Dia pernah meminta nomor telepon saya untuk keperluan surat lembur itu. Saya berikan karena awalnya, hanya untuk janjian di kantor. Tidak apa-apa. Tapi, soal ke rumah di luar jam kerja adalah langkah yang terlalu jauh. Saya tidak suka. 

Puncaknya, minggu lalu. Hampir setiap hari selama seminggu, dia ikut mengantar saya pulang bersama dua orang temannya. Itu saja sudah membuat saya merasa tidak nyaman. Buat apa ada sopir sampai tiga orang? Dan malam itu, saya ketiduran di mobil. Tentu saya tidur hanya saat masih ada teman sebelum saya. Begitu dia pulang, saya terus terjaga.

Sopir B bertanya, "Mel, kok diem aja?" Saya jawab, "Ngantuk." Sopir A mulai bertanya kapan biasanya saya terbangun. Kapan saya tidur. Apakah saya langsung tidur sesampainya di rumah. (Saya lupa bilang, sopir A suka banyak bertanya tentang transportasi yang saya naiki sebelum berangkat, pukul berapa saya berangkat). Saya bilang "Saya tidak suka shift malam." Maksudnya, karena saya tidak suka diantar malam-malam oleh sopir. 

Siang harinya di rumah, saya terbangun mendapati SMS darinya yang bilang "Happy weekend ya Mel. Maaf aku nggak enak tadi kamu sampai ketiduran gitu. Semoga kamu cepat dapat kerjaan yang lebih baik." 
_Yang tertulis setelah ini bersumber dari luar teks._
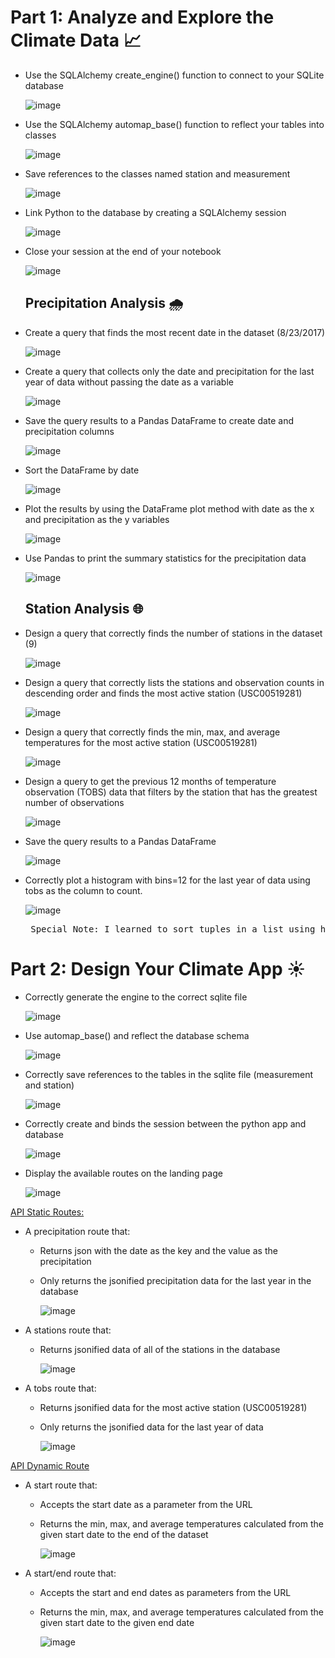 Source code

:# Part 1: Analyze and Explore the Climate Data 📈 #

- Use the SQLAlchemy create_engine() function to connect to your SQLite database

  ![image](https://github.com/CourtneyCole123/sqlalchemy-challenge/assets/162069113/7b374d0a-480d-42cb-99d4-bdc9a8f59fd0)

- Use the SQLAlchemy automap_base() function to reflect your tables into classes

  ![image](https://github.com/CourtneyCole123/sqlalchemy-challenge/assets/162069113/d44bb70f-ea31-4839-94cc-c23e2945912d)

- Save references to the classes named station and measurement

  ![image](https://github.com/CourtneyCole123/sqlalchemy-challenge/assets/162069113/8f5540fd-708d-405b-a4c6-8ce92768deae)

- Link Python to the database by creating a SQLAlchemy session

  ![image](https://github.com/CourtneyCole123/sqlalchemy-challenge/assets/162069113/970be9b4-871e-4882-ad21-8b3b1c16f3e5)

- Close your session at the end of your notebook

  ![image](https://github.com/CourtneyCole123/sqlalchemy-challenge/assets/162069113/9cce117f-78e4-4cd1-8ac3-a1d78df85696)

  ## Precipitation Analysis 🌧️ ##

- Create a query that finds the most recent date in the dataset (8/23/2017)

  ![image](https://github.com/CourtneyCole123/sqlalchemy-challenge/assets/162069113/bf53c331-48f7-41b4-a8fb-be7fb48c3665)

- Create a query that collects only the date and precipitation for the last year of data without passing the date as a variable

  ![image](https://github.com/CourtneyCole123/sqlalchemy-challenge/assets/162069113/f47d95b3-0fc1-4522-b69d-1ce3d377a356)

- Save the query results to a Pandas DataFrame to create date and precipitation columns

  ![image](https://github.com/CourtneyCole123/sqlalchemy-challenge/assets/162069113/ace9ddb7-b275-474d-b2f4-4539736085e6)

- Sort the DataFrame by date

  ![image](https://github.com/CourtneyCole123/sqlalchemy-challenge/assets/162069113/42cbd84c-8737-4e76-83fb-7a8c3a6cdf9c)

- Plot the results by using the DataFrame plot method with date as the x and precipitation as the y variables

  ![image](https://github.com/CourtneyCole123/sqlalchemy-challenge/assets/162069113/01e586d6-29c4-4c10-a444-5f2e86d24741)

- Use Pandas to print the summary statistics for the precipitation data

  ![image](https://github.com/CourtneyCole123/sqlalchemy-challenge/assets/162069113/ad7551c5-c262-46b0-b864-3fac7c049325)

  ## Station Analysis 🌐 ##

- Design a query that correctly finds the number of stations in the dataset (9)

  ![image](https://github.com/CourtneyCole123/sqlalchemy-challenge/assets/162069113/328cfcf5-75b5-4b80-bad5-0cbccb732f2d)

- Design a query that correctly lists the stations and observation counts in descending order and finds the most active station (USC00519281)

  ![image](https://github.com/CourtneyCole123/sqlalchemy-challenge/assets/162069113/ac59c33e-9b62-42df-ad06-e1503d7e4376)

- Design a query that correctly finds the min, max, and average temperatures for the most active station (USC00519281)

  ![image](https://github.com/CourtneyCole123/sqlalchemy-challenge/assets/162069113/35a2a287-fd64-4a63-b509-9d6dffa3f8f6)

- Design a query to get the previous 12 months of temperature observation (TOBS) data that filters by the station that has the greatest number of observations

  ![image](https://github.com/CourtneyCole123/sqlalchemy-challenge/assets/162069113/436e467a-eda9-4d24-abd0-1f529363c7eb)

- Save the query results to a Pandas DataFrame

  ![image](https://github.com/CourtneyCole123/sqlalchemy-challenge/assets/162069113/eca6fe2c-6f1e-4511-9691-e62a37cc6387)

- Correctly plot a histogram with bins=12 for the last year of data using tobs as the column to count.

  ![image](https://github.com/CourtneyCole123/sqlalchemy-challenge/assets/162069113/62acbcd2-4b2a-4f76-b4db-4a2e2e200620)

  <pre> Special Note: I learned to sort tuples in a list using https://www.geeksforgeeks.org/sort-in-python/.</pre>

# Part 2: Design Your Climate App ☀️ #

- Correctly generate the engine to the correct sqlite file

  ![image](https://github.com/CourtneyCole123/sqlalchemy-challenge/assets/162069113/78e709c8-a595-4a42-a601-38e1fd3ba9ea)

- Use automap_base() and reflect the database schema

  ![image](https://github.com/CourtneyCole123/sqlalchemy-challenge/assets/162069113/a50f4444-3662-4fcd-80de-2d34f7f47eb5)

- Correctly save references to the tables in the sqlite file (measurement and station)

  ![image](https://github.com/CourtneyCole123/sqlalchemy-challenge/assets/162069113/33767b3c-d98b-478a-b87a-100d899424bf)

- Correctly create and binds the session between the python app and database

  ![image](https://github.com/CourtneyCole123/sqlalchemy-challenge/assets/162069113/d9552f67-92f6-4a75-a77a-d9de455a8159)

- Display the available routes on the landing page

  ![image](https://github.com/CourtneyCole123/sqlalchemy-challenge/assets/162069113/3317170b-8d15-46b4-8f6a-9509a73905db)


<ins> API Static Routes: </ins> 

- A precipitation route that:

  - Returns json with the date as the key and the value as the precipitation

  - Only returns the jsonified precipitation data for the last year in the database
 
    ![image](https://github.com/CourtneyCole123/sqlalchemy-challenge/assets/162069113/ae432384-06f7-4534-87f4-7fb5d72225e6)

- A stations route that:

  - Returns jsonified data of all of the stations in the database
 
    ![image](https://github.com/CourtneyCole123/sqlalchemy-challenge/assets/162069113/94d37f21-6dfc-4977-b844-414c5af88d89)

- A tobs route that:

  - Returns jsonified data for the most active station (USC00519281)

  - Only returns the jsonified data for the last year of data
 
    ![image](https://github.com/CourtneyCole123/sqlalchemy-challenge/assets/162069113/e6f7e204-3c12-4bf1-a363-1e0161b40089)
    
<ins> API Dynamic Route </ins>

- A start route that:

  - Accepts the start date as a parameter from the URL

  - Returns the min, max, and average temperatures calculated from the given start date to the end of the dataset
 
    ![image](https://github.com/CourtneyCole123/sqlalchemy-challenge/assets/162069113/69702b7b-84a7-4d31-a908-7e9af0238795)

- A start/end route that:

  - Accepts the start and end dates as parameters from the URL

  - Returns the min, max, and average temperatures calculated from the given start date to the given end date
 
    ![image](https://github.com/CourtneyCole123/sqlalchemy-challenge/assets/162069113/bee8f37f-752d-45e4-a0b9-aced225b7cb7)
Bagi saya itu pelanggaran batas yang sudah kelewatan. 

Terlepas dari urusan profesi dan jabatan (mengingat dia adalah sopir sementara saya penerjemah, dia kerja lapangan sementara saya kerja di kantor), saya tidak suka dia mencampuradukkan pekerjaan dan urusan pribadi. Apalagi, pekerjaan kami mengharuskan kami ada di mobil saat larut malam (dengan saya satu-satunya perempuan, atau dengan kami hanya berdua). Saya balas SMS-nya, "Santai, Mas. Namanya kerja ada capeknya." Mungkin salah saya. Merasa mendapat angin, dia membalas dengan SMS yang bersifat menggodai. Jelas-jelas flirting, meski diucapkan dengan jenaka. 

Pada dasarnya, saya orang yang defensif terhadap laki-laki yang mendekati saya. Bukan karena saya cantik, karena orang tidak perlu jadi cantik untuk bisa pilih-pilih. Hanya saja, tidak pernah mudah bagi saya untuk membuka diri terhadap orang baru. Saya tidak percaya ada yang benar-benar menyukai saya tanpa maksud macam-macam. Mungkin di antara semuanya, sayalah yang paling tidak menyukai diri saya sendiri. Atau mungkin itu karena setiap saya merasa mulai bisa dekat dengan orang, mereka pergi. Mungkin itu karena ruang privasi saya yang terlalu besar. Didekati, malah menganggap orang melanggar privasi.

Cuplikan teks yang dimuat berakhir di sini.